[[ Record set open ]]

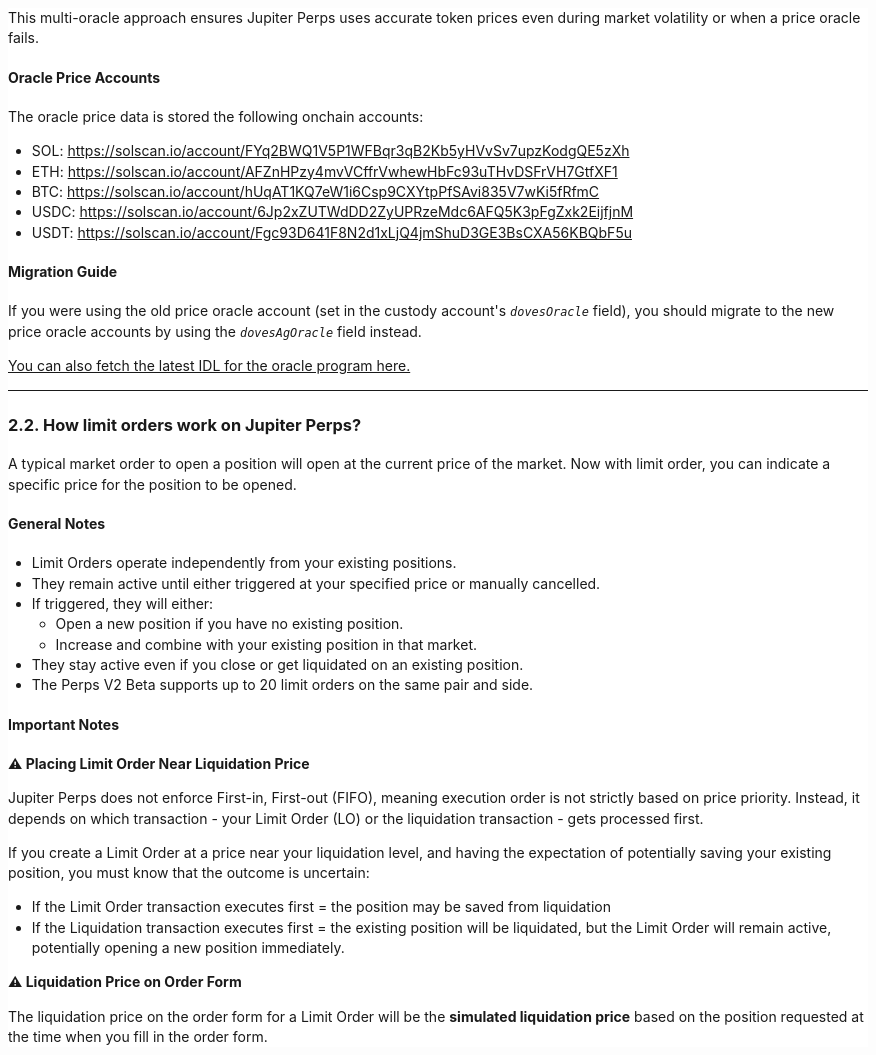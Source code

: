 This multi-oracle approach ensures Jupiter Perps uses accurate token prices even during market volatility or when a price oracle fails.

#### Oracle Price Accounts

The oracle price data is stored the following onchain accounts:

*   SOL: <https://solscan.io/account/FYq2BWQ1V5P1WFBqr3qB2Kb5yHVvSv7upzKodgQE5zXh>
*   ETH: <https://solscan.io/account/AFZnHPzy4mvVCffrVwhewHbFc93uTHvDSFrVH7GtfXF1>
*   BTC: <https://solscan.io/account/hUqAT1KQ7eW1i6Csp9CXYtpPfSAvi835V7wKi5fRfmC>
*   USDC: <https://solscan.io/account/6Jp2xZUTWdDD2ZyUPRzeMdc6AFQ5K3pFgZxk2EijfjnM>
*   USDT: <https://solscan.io/account/Fgc93D641F8N2d1xLjQ4jmShuD3GE3BsCXA56KBQbF5u>

#### Migration Guide

If you were using the old price oracle account (set in the custody account's *`dovesOracle`* field), you should migrate to the new price oracle accounts by using the *`dovesAgOracle`* field instead.

[You can also fetch the latest IDL for the oracle program here.](https://github.com/julianfssen/jupiter-perps-anchor-idl-parsing/blob/main/src/idl/doves-idl.ts)

---

### 2.2. How limit orders work on Jupiter Perps?

A typical market order to open a position will open at the current price of the market. Now with limit order, you can indicate a specific price for the position to be opened.

#### General Notes

*   Limit Orders operate independently from your existing positions.
*   They remain active until either triggered at your specified price or manually cancelled.
*   If triggered, they will either:
    *   Open a new position if you have no existing position.
    *   Increase and combine with your existing position in that market.
*   They stay active even if you close or get liquidated on an existing position.
*   The Perps V2 Beta supports up to 20 limit orders on the same pair and side.

#### Important Notes

**⚠️ Placing Limit Order Near Liquidation Price**

Jupiter Perps does not enforce First-in, First-out (FIFO), meaning execution order is not strictly based on price priority. Instead, it depends on which transaction - your Limit Order (LO) or the liquidation transaction - gets processed first.

If you create a Limit Order at a price near your liquidation level, and having the expectation of potentially saving your existing position, you must know that the outcome is uncertain:

*   If the Limit Order transaction executes first = the position may be saved from liquidation
*   If the Liquidation transaction executes first = the existing position will be liquidated, but the Limit Order will remain active, potentially opening a new position immediately.

**⚠️ Liquidation Price on Order Form**

The liquidation price on the order form for a Limit Order will be the **simulated liquidation price** based on the position requested at the time when you fill in the order form.
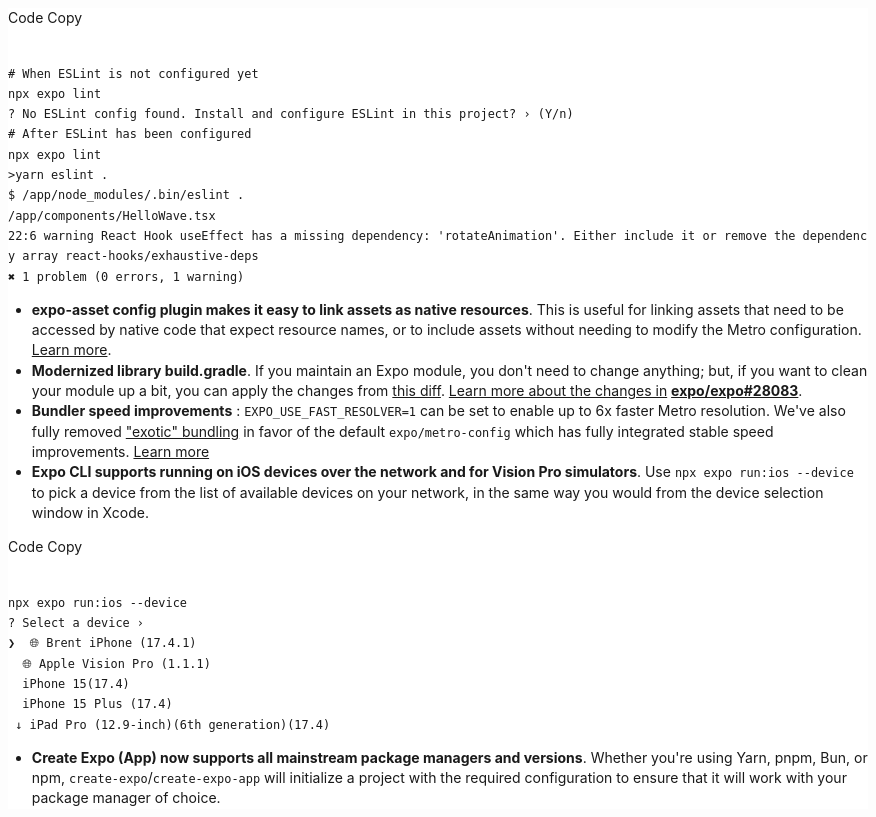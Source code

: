 
Code
Copy
```

# When ESLint is not configured yet
npx expo lint
? No ESLint config found. Install and configure ESLint in this project? › (Y/n)
# After ESLint has been configured
npx expo lint
>yarn eslint .
$ /app/node_modules/.bin/eslint .
/app/components/HelloWave.tsx
22:6 warning React Hook useEffect has a missing dependency: 'rotateAnimation'. Either include it or remove the dependency array react-hooks/exhaustive-deps
✖ 1 problem (0 errors, 1 warning)

```

  * **expo-asset config plugin makes it easy to link assets as native resources**. This is useful for linking assets that need to be accessed by native code that expect resource names, or to include assets without needing to modify the Metro configuration. [Learn more](https://docs.expo.dev/versions/v51.0.0/sdk/asset/#configuration-in-appjsonappconfigjs).
  * **Modernized library build.gradle**. If you maintain an Expo module, you don't need to change anything; but, if you want to clean your module up a bit, you can apply the changes from [this diff](https://gist.github.com/brentvatne/88e27545243b828554bb376a7e6dd08d). [Learn more about the changes in](https://github.com/expo/expo/pull/28083) [**expo/expo#28083**](https://github.com/expo/expo/pull/28083).
  * **Bundler speed improvements** : `EXPO_USE_FAST_RESOLVER=1` can be set to enable up to 6x faster Metro resolution. We've also fully removed ["exotic" bundling](https://blog.expo.dev/drastically-faster-bundling-in-react-native-a54f268e0ed1) in favor of the default `expo/metro-config` which has fully integrated stable speed improvements. [Learn more](https://twitter.com/Baconbrix/status/1785364741751214529)
  * **Expo CLI supports running on iOS devices over the network and for Vision Pro simulators**. Use `npx expo run:ios --device` to pick a device from the list of available devices on your network, in the same way you would from the device selection window in Xcode.


Code
Copy
```

npx expo run:ios --device
? Select a device ›
❯  🌐 Brent iPhone (17.4.1)
  🌐 Apple Vision Pro (1.1.1)
  iPhone 15(17.4)
  iPhone 15 Plus (17.4)
 ↓ iPad Pro (12.9-inch)(6th generation)(17.4)

```

  * **Create Expo (App) now supports all mainstream package managers and versions**. Whether you're using Yarn, pnpm, Bun, or npm, `create-expo`/`create-expo-app` will initialize a project with the required configuration to ensure that it will work with your package manager of choice.
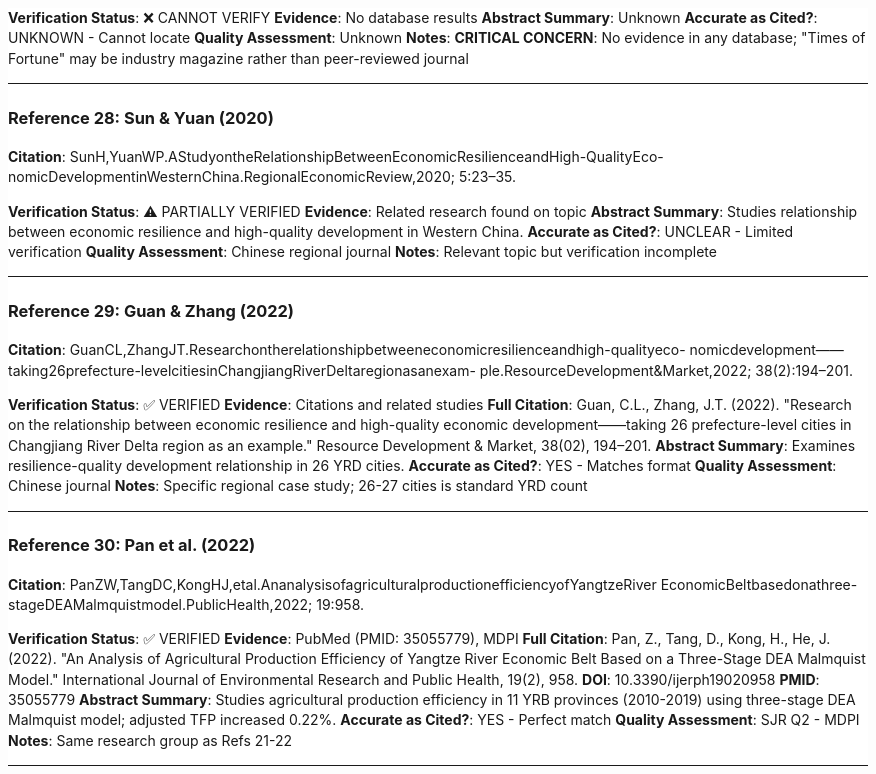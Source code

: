 **Verification Status**: ❌ CANNOT VERIFY
**Evidence**: No database results
**Abstract Summary**: Unknown
**Accurate as Cited?**: UNKNOWN - Cannot locate
**Quality Assessment**: Unknown
**Notes**: **CRITICAL CONCERN**: No evidence in any database; "Times of Fortune" may be industry magazine rather than peer-reviewed journal

---

### Reference 28: Sun & Yuan (2020)
**Citation**: SunH,YuanWP.AStudyontheRelationshipBetweenEconomicResilienceandHigh-QualityEco- nomicDevelopmentinWesternChina.RegionalEconomicReview,2020; 5:23–35.

**Verification Status**: ⚠️ PARTIALLY VERIFIED
**Evidence**: Related research found on topic
**Abstract Summary**: Studies relationship between economic resilience and high-quality development in Western China.
**Accurate as Cited?**: UNCLEAR - Limited verification
**Quality Assessment**: Chinese regional journal
**Notes**: Relevant topic but verification incomplete

---

### Reference 29: Guan & Zhang (2022)
**Citation**: GuanCL,ZhangJT.Researchontherelationshipbetweeneconomicresilienceandhigh-qualityeco- nomicdevelopment——taking26prefecture-levelcitiesinChangjiangRiverDeltaregionasanexam- ple.ResourceDevelopment&Market,2022; 38(2):194–201.

**Verification Status**: ✅ VERIFIED
**Evidence**: Citations and related studies
**Full Citation**: Guan, C.L., Zhang, J.T. (2022). "Research on the relationship between economic resilience and high-quality economic development——taking 26 prefecture-level cities in Changjiang River Delta region as an example." Resource Development & Market, 38(02), 194–201.
**Abstract Summary**: Examines resilience-quality development relationship in 26 YRD cities.
**Accurate as Cited?**: YES - Matches format
**Quality Assessment**: Chinese journal
**Notes**: Specific regional case study; 26-27 cities is standard YRD count

---

### Reference 30: Pan et al. (2022)
**Citation**: PanZW,TangDC,KongHJ,etal.AnanalysisofagriculturalproductionefficiencyofYangtzeRiver EconomicBeltbasedonathree-stageDEAMalmquistmodel.PublicHealth,2022; 19:958.

**Verification Status**: ✅ VERIFIED
**Evidence**: PubMed (PMID: 35055779), MDPI
**Full Citation**: Pan, Z., Tang, D., Kong, H., He, J. (2022). "An Analysis of Agricultural Production Efficiency of Yangtze River Economic Belt Based on a Three-Stage DEA Malmquist Model." International Journal of Environmental Research and Public Health, 19(2), 958.
**DOI**: 10.3390/ijerph19020958
**PMID**: 35055779
**Abstract Summary**: Studies agricultural production efficiency in 11 YRB provinces (2010-2019) using three-stage DEA Malmquist model; adjusted TFP increased 0.22%.
**Accurate as Cited?**: YES - Perfect match
**Quality Assessment**: SJR Q2 - MDPI
**Notes**: Same research group as Refs 21-22

---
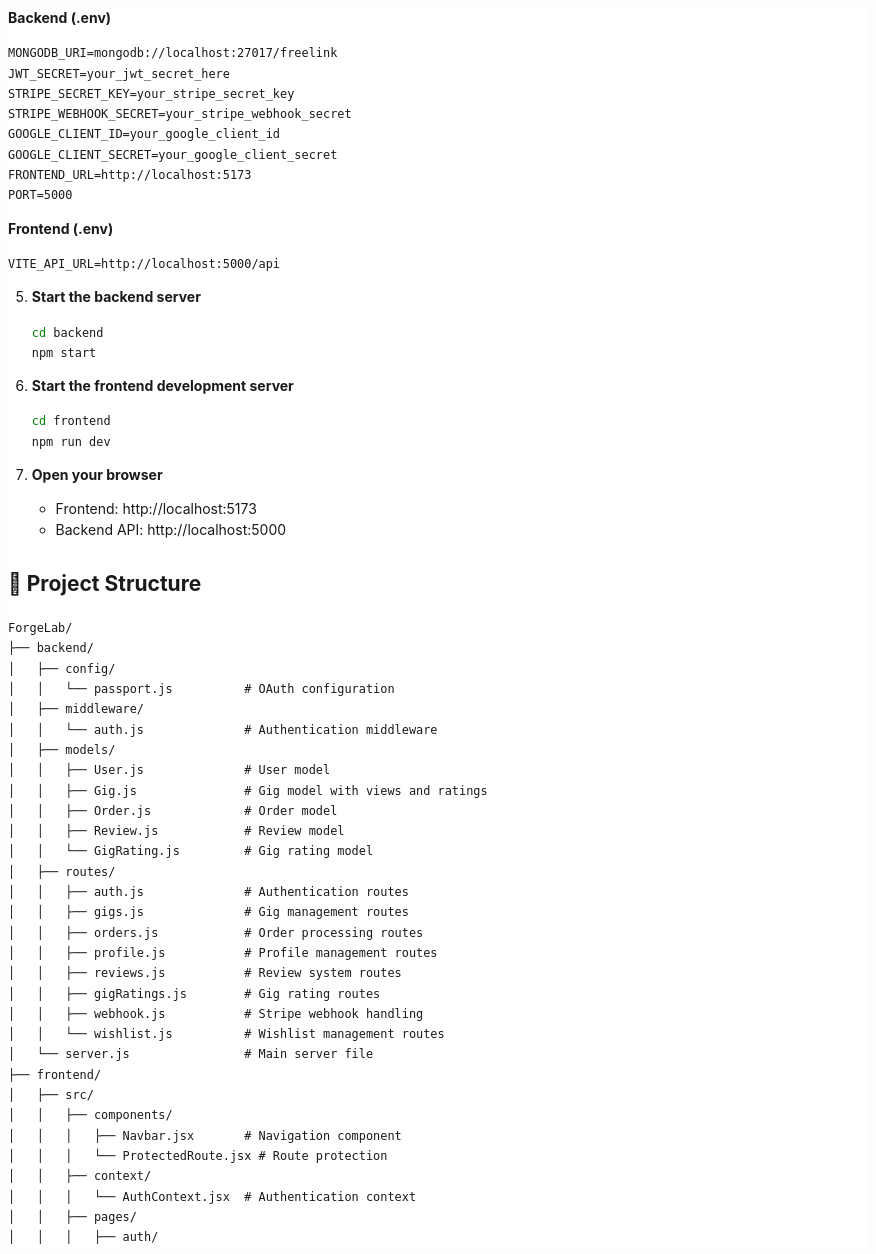    **Backend (.env)**
   ```env
   MONGODB_URI=mongodb://localhost:27017/freelink
   JWT_SECRET=your_jwt_secret_here
   STRIPE_SECRET_KEY=your_stripe_secret_key
   STRIPE_WEBHOOK_SECRET=your_stripe_webhook_secret
   GOOGLE_CLIENT_ID=your_google_client_id
   GOOGLE_CLIENT_SECRET=your_google_client_secret
   FRONTEND_URL=http://localhost:5173
   PORT=5000
   ```
   
   **Frontend (.env)**
   ```env
   VITE_API_URL=http://localhost:5000/api
   ```

5. **Start the backend server**
   ```bash
   cd backend
   npm start
   ```

6. **Start the frontend development server**
   ```bash
   cd frontend
   npm run dev
   ```

7. **Open your browser**
   - Frontend: http://localhost:5173
   - Backend API: http://localhost:5000

## 📁 Project Structure

```
ForgeLab/
├── backend/
│   ├── config/
│   │   └── passport.js          # OAuth configuration
│   ├── middleware/
│   │   └── auth.js              # Authentication middleware
│   ├── models/
│   │   ├── User.js              # User model
│   │   ├── Gig.js               # Gig model with views and ratings
│   │   ├── Order.js             # Order model
│   │   ├── Review.js            # Review model
│   │   └── GigRating.js         # Gig rating model
│   ├── routes/
│   │   ├── auth.js              # Authentication routes
│   │   ├── gigs.js              # Gig management routes
│   │   ├── orders.js            # Order processing routes
│   │   ├── profile.js           # Profile management routes
│   │   ├── reviews.js           # Review system routes
│   │   ├── gigRatings.js        # Gig rating routes
│   │   ├── webhook.js           # Stripe webhook handling
│   │   └── wishlist.js          # Wishlist management routes
│   └── server.js                # Main server file
├── frontend/
│   ├── src/
│   │   ├── components/
│   │   │   ├── Navbar.jsx       # Navigation component
│   │   │   └── ProtectedRoute.jsx # Route protection
│   │   ├── context/
│   │   │   └── AuthContext.jsx  # Authentication context
│   │   ├── pages/
│   │   │   ├── auth/
```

[[ Record set closed ]]

Task objective: Set down, unchanged, only those lines above that fall between the line with "[You can also" and the line with "an existing position.", the two end lines included.

Output below:
[You can also fetch the latest IDL for the oracle program here.](https://github.com/julianfssen/jupiter-perps-anchor-idl-parsing/blob/main/src/idl/doves-idl.ts)

---

### 2.2. How limit orders work on Jupiter Perps?

A typical market order to open a position will open at the current price of the market. Now with limit order, you can indicate a specific price for the position to be opened.

#### General Notes

*   Limit Orders operate independently from your existing positions.
*   They remain active until either triggered at your specified price or manually cancelled.
*   If triggered, they will either:
    *   Open a new position if you have no existing position.
    *   Increase and combine with your existing position in that market.
*   They stay active even if you close or get liquidated on an existing position.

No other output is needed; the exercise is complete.